42Genetics Population is a unique tool implementing the well known concept of using intrinsic population observations to improve variant calling. This in context calling, or Consensus Based Call Enhancement (CBCE) improves both sensitivity and precision. The implementation scales linear from a few to many samples and from one to many nodes.
The variants for a population or cohort are stored in a GVM (42Genetics Variant Map). This is a repository that can be used to manage the samples and to search for patterns in the genetic profile. Using the GVM allows you to play with the data. You can take different groups of samples out of a large GVM into a separate GVM to further enhance the quality of the calls in e.g. a phenotype related cohort.
The speed and ease of use of 42Genetics Population frees up time to really focus on the meaning of the data instead of dealing with the data. The storage system is designed and tested to run with consistent file systems such as S3 from Amazon.
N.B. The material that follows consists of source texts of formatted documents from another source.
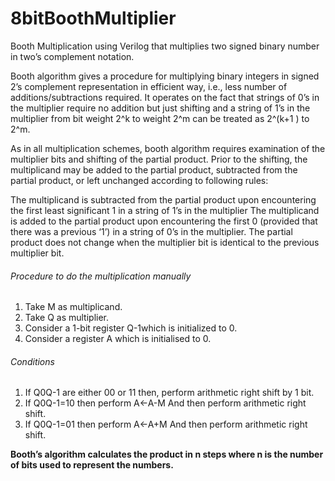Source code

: # 8bitBoothMultiplier
Booth Multiplication using Verilog that multiplies two signed binary number in two’s complement notation.

Booth algorithm gives a procedure for multiplying binary integers in signed 2’s complement representation in efficient way, i.e., less number of additions/subtractions required. It operates on the fact that strings of 0’s in the multiplier require no addition but just shifting and a string of 1’s in the multiplier from bit weight 2^k to weight 2^m can be treated as 2^(k+1 ) to 2^m.

As in all multiplication schemes, booth algorithm requires examination of the multiplier bits and shifting of the partial product. Prior to the shifting, the multiplicand may be added to the partial product, subtracted from the partial product, or left unchanged according to following rules:

The multiplicand is subtracted from the partial product upon encountering the first least significant 1 in a string of 1’s in the multiplier The multiplicand is added to the partial product upon encountering the first 0 (provided that there was a previous ‘1’) in a string of 0’s in the multiplier. The partial product does not change when the multiplier bit is identical to the previous multiplier bit.

###### Procedure to do the multiplication manually
1.	Take M as multiplicand.
2.	Take Q as multiplier.
3.	Consider a 1-bit register Q-1which is initialized to 0.
4.	Consider a register A which is initialised to 0.


###### Conditions
1.	If Q0Q-1 are either 00 or 11 then, perform arithmetic right shift by 1 bit.
2.	If Q0Q-1=10 then perform A←A-M
And then perform arithmetic right shift.
3.	If Q0Q-1=01 then perform A←A+M
And then perform arithmetic right shift.

**Booth’s algorithm calculates the product in n steps where n is the number of bits used to represent the numbers.**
The signature of a GVM can be captured in a profile. This profile contains condensed information about the calls and their occurrences in a GVM. Such profile can be used to apply CBCE during germline calling or somatic calling as if the samples were called as part of the GVM cohort the profile was derived from.
Unlike other solutions, 42Genetics Population is incremental. This means that adding 100 samples to a population of 1,000 takes the processing cost of only 100. There is no need to revisit the 1,000 samples that are already part of the GVM. This method allows dealing with thousands of samples in a linear way following a natural production flow.